[Plain-text document sources]
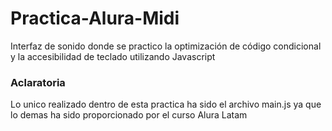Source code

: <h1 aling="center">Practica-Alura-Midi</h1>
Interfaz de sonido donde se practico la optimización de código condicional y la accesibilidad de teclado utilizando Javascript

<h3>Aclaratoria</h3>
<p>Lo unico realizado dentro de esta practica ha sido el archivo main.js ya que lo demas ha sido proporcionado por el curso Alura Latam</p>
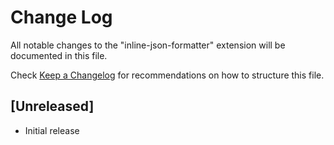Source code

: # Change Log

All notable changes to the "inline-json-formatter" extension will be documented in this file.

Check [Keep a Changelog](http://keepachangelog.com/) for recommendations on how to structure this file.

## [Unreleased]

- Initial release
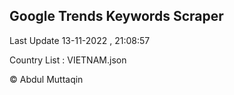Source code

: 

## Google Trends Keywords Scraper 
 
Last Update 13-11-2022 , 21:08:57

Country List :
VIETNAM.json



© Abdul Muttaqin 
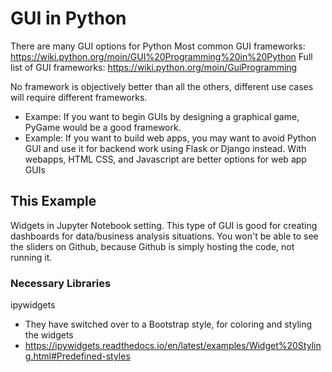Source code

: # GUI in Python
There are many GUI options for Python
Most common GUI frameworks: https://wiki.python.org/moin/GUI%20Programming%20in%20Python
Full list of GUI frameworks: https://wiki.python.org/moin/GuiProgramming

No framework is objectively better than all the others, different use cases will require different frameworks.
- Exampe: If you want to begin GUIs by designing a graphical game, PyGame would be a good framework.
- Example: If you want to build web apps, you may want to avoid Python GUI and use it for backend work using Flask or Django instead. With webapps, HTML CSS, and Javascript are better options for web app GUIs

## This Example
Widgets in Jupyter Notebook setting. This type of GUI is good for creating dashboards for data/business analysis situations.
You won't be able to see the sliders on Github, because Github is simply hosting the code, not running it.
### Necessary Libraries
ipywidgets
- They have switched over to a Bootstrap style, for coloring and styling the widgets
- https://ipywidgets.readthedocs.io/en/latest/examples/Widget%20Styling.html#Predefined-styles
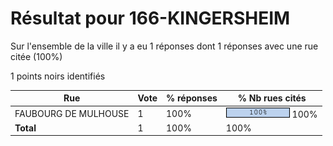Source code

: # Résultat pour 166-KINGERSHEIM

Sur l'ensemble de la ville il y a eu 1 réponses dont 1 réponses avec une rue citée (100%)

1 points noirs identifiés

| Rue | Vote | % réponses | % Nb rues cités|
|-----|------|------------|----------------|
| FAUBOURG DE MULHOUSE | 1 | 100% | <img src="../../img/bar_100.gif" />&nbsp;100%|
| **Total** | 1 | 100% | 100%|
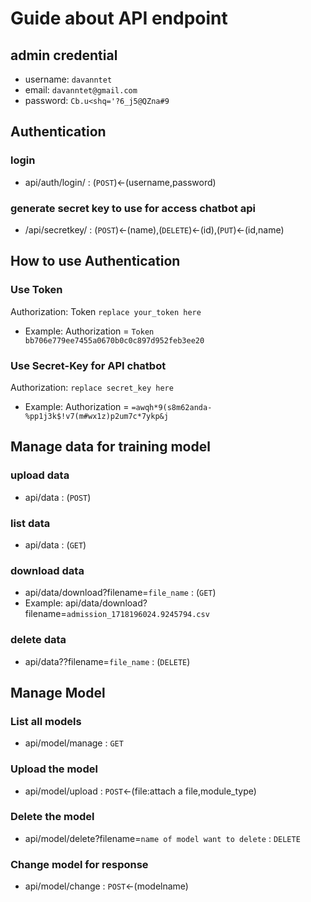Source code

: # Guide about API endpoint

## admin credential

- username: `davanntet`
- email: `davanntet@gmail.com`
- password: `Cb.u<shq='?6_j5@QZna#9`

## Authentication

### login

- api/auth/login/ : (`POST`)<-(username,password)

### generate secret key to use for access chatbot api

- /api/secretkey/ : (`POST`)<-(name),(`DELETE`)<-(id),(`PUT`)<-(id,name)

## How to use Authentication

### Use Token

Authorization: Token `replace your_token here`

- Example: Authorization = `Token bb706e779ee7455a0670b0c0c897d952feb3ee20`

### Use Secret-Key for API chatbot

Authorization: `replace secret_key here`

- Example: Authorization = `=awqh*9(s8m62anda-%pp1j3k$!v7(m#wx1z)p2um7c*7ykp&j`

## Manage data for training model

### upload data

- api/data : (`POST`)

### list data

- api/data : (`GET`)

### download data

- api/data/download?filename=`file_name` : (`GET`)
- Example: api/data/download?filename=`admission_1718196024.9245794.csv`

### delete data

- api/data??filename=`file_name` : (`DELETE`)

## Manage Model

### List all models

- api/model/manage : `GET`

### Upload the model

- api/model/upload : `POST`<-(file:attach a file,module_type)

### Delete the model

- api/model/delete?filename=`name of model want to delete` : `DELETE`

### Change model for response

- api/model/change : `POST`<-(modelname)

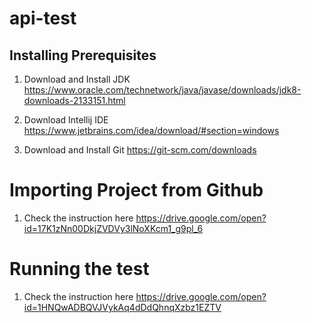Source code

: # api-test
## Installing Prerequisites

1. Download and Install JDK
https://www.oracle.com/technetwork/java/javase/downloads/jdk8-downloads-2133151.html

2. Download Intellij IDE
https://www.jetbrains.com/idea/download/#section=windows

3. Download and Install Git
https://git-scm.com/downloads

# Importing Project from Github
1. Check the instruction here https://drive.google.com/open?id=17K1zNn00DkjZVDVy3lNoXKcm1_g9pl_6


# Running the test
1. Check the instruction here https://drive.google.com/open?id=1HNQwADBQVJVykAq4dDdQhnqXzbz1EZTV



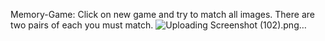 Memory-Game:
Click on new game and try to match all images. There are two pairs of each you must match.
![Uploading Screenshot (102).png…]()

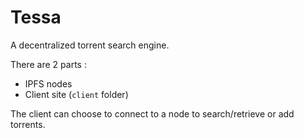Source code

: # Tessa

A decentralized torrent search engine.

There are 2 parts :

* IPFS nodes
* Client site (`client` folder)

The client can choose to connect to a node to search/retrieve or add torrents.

Directions for this task: Lines that contain "Token" are the result; find them in the entries above and copy each one.

Reply to the exercise:
### Use Token
Authorization: Token `replace your_token here`
- Example: Authorization = `Token bb706e779ee7455a0670b0c0c897d952feb3ee20`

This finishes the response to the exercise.